I could see little or no profit for me other than my own wages. Without delays for wet ground, with a bigger landing for stacking timber, without the badger sett, a more coherent policy on frozen roads and not having timber lying on the ground for six months drying out, it would have been a good little earner.

In the six months between finishing harvesting and lifting the last bit of timber, we completed a relatively large (for north Yorkshire) clearfell and recovered the brash.

We then completed a clearfell of small ash which we had started to do a year before.

This ash was totally dead and thinning it was pointless. The estate asked the Forestry Commission to send someone out to look at it with a view to us felling it all. Yes we could fell it, once the estate had applied for a clearfell licence. I didn’t even move the forwarder to site. We just pulled the harvester out and left a day and a half’s cutting on the floor.

Forestry Journal: Found this in the whole-tree chipping job. Hand cutters who have grey hair will know what this is.Found this in the whole-tree chipping job. Hand cutters who have grey hair will know what this is. (Image: SB)

We cleared that ash in a few days. It was so light and so brittle I worked out it had lost more than half its value in the 12 months it had taken to get the licence.
Are you seeing a theme here? I seem to have spent the last year bouncing from place to place, from minor crisis to minor crisis, because of other people’s actions.

In the spring of last year we did a small job in a farm woodland. It was too small to interest anyone with big finance payments, but for me it was a breath of fresh air. It was an old estate woodland that had gone with the farm when it had been sold off and was the epitome of undermanaged. In a few weeks we turned it into a reasonably tidy-looking woodland and the farmer was ecstatic. He’d despaired of it ever being anything other than a liability, but now he was full of enthusiasm and talked about underplanting some small bits that had been mainly scrub birch with old windblow, making it hard to even walk through.

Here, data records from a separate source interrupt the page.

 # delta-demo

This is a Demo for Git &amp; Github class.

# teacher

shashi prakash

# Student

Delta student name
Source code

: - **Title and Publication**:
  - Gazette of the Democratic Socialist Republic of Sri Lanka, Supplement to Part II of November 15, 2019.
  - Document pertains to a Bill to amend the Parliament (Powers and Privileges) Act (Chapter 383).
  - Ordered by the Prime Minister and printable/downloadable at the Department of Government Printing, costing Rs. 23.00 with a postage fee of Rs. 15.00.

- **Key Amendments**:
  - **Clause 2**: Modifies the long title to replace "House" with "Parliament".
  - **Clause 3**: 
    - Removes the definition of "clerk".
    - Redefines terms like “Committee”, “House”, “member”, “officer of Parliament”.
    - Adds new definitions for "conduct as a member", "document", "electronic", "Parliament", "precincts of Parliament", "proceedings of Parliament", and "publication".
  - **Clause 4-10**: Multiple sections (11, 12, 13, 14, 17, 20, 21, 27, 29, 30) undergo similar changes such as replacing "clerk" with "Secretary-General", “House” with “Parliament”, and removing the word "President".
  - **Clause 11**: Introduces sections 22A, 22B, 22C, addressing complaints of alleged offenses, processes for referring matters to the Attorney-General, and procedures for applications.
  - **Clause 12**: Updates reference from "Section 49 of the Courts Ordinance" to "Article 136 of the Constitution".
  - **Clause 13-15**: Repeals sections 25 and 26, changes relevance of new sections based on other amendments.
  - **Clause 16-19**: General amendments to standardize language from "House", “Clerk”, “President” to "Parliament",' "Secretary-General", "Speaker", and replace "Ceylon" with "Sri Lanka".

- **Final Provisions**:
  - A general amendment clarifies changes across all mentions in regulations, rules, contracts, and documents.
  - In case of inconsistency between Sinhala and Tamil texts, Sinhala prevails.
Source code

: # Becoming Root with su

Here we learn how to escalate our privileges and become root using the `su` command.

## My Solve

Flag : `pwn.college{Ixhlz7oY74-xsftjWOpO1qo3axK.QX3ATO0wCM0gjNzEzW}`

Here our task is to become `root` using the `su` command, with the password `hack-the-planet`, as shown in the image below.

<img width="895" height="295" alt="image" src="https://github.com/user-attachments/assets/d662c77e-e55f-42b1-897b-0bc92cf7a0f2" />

I sat down and did the figures and despite it being a small job and being 50 miles from home, it had made more money than the badger sett job, even though the planning and execution had been done by a selling agent, the company FWM and myself.

As I write this we’re just finishing another small, private job from the same selling agent, a job with some extremely fine oak in it. It’s another woodland attached to a farm that was sold off by a local estate and it’s dated by the fact the wood has a large number of hornbeam scattered through it, which might well be what remains of the original mix. It was quite common to plant oak and hornbeam together at one time and of the three woods on this farm one of them is worthy of an article in itself. It is one of the best undiscovered woods I’ve worked in for many years.

Forestry Journal:  Whole-tree harvesting. Is this the future? Whole-tree harvesting. Is this the future? (Image: SB)

In contrast, we have another FE job ongoing, clearfelling lodgepole pine that might have had one thinning 30 years ago, and strip-felling Scots pine that’s maybe 20 years old. The strips we are taking out are 10 m wide with 20 m of standing left in between each strip. We cut chip down to 6.5 cm and recover everything else as biomass for chipping on site. We spent around five weeks doing this before we moved to the farm woodland and now we’re about to move back. I don’t think the transition back will be as happy as the one the other way was, but that’s the lot of a modern harvesting contractor, going from high-quality work on good rates with people involved who value the work we do to a fight to put as much produce to roadside as quickly as possible while avoiding the multiple pitfalls generated by an organisation that seems bent on creating its own problems.

Sometimes it’s not so much change for change’s sake as awkward for awkward’s sake. If this change for necessity’s sake that I’ve had to make has taught me anything, it’s that on a personal level I’m a man from a different time and that there needs to be a reality check in forestry before we follow candlemakers and wheelwrights into a corner of the local folk museum.